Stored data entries
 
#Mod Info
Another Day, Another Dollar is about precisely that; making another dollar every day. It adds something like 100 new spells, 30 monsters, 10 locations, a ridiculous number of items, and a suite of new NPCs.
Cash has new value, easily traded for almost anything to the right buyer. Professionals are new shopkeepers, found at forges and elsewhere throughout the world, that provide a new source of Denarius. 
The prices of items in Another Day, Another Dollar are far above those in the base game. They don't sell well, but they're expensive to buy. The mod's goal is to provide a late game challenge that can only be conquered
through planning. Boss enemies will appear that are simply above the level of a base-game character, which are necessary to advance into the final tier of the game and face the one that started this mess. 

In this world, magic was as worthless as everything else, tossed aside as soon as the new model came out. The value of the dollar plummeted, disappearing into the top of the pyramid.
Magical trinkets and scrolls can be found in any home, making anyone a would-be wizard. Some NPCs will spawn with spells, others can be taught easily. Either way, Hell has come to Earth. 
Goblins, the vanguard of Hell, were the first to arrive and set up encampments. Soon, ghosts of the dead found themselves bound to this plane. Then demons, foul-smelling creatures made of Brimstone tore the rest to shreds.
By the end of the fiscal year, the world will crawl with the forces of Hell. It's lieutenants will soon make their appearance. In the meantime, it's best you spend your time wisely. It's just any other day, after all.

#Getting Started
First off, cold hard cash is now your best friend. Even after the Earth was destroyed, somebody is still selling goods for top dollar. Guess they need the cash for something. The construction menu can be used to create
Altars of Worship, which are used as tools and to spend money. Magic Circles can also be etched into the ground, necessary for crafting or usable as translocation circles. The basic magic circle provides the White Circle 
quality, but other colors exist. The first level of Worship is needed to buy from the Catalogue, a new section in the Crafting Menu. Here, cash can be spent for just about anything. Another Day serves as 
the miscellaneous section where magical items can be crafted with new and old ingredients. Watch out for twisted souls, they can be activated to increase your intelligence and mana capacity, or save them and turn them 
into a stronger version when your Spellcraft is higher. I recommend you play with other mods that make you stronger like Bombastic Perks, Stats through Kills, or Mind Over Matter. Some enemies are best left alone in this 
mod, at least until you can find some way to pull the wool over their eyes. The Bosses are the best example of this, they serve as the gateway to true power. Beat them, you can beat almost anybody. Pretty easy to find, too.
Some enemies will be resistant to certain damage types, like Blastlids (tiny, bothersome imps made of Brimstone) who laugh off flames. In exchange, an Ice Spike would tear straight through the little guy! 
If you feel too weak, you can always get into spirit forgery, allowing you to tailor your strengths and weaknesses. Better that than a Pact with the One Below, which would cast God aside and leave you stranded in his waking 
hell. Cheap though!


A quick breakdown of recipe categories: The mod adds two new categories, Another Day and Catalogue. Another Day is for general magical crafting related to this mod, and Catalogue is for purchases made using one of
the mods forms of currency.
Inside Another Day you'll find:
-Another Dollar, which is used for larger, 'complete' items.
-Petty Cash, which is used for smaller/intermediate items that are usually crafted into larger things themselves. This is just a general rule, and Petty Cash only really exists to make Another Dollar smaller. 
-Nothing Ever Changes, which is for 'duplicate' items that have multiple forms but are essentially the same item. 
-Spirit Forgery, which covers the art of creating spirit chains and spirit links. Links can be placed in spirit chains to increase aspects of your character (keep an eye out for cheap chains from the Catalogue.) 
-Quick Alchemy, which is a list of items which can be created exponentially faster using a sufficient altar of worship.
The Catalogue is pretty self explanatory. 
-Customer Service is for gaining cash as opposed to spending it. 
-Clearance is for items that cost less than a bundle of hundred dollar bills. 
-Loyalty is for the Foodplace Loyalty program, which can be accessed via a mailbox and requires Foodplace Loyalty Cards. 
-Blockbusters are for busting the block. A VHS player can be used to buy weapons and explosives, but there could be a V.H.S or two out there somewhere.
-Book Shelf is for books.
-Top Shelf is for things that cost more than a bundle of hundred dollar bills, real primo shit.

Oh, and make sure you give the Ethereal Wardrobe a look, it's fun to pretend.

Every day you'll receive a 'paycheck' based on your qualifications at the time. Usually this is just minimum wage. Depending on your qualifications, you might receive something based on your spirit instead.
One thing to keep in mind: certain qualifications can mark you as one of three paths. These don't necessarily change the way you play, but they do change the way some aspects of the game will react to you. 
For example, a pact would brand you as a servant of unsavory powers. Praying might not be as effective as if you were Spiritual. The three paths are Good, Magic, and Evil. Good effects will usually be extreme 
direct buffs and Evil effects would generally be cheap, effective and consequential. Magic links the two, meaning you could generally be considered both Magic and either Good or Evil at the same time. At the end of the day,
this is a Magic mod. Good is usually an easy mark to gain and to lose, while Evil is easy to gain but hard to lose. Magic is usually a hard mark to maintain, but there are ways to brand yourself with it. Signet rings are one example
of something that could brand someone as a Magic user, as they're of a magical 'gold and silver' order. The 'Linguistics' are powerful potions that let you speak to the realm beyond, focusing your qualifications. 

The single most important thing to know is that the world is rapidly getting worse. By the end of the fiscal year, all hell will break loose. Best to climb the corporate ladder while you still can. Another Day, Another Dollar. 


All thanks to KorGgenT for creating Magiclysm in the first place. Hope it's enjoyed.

# [TASK GOAL]
Copy out the lines of the records above in which the string "might" appears.

# [REPLY]
Every day you'll receive a 'paycheck' based on your qualifications at the time. Usually this is just minimum wage. Depending on your qualifications, you might receive something based on your spirit instead.
For example, a pact would brand you as a servant of unsavory powers. Praying might not be as effective as if you were Spiritual. The three paths are Good, Magic, and Evil. Good effects will usually be extreme 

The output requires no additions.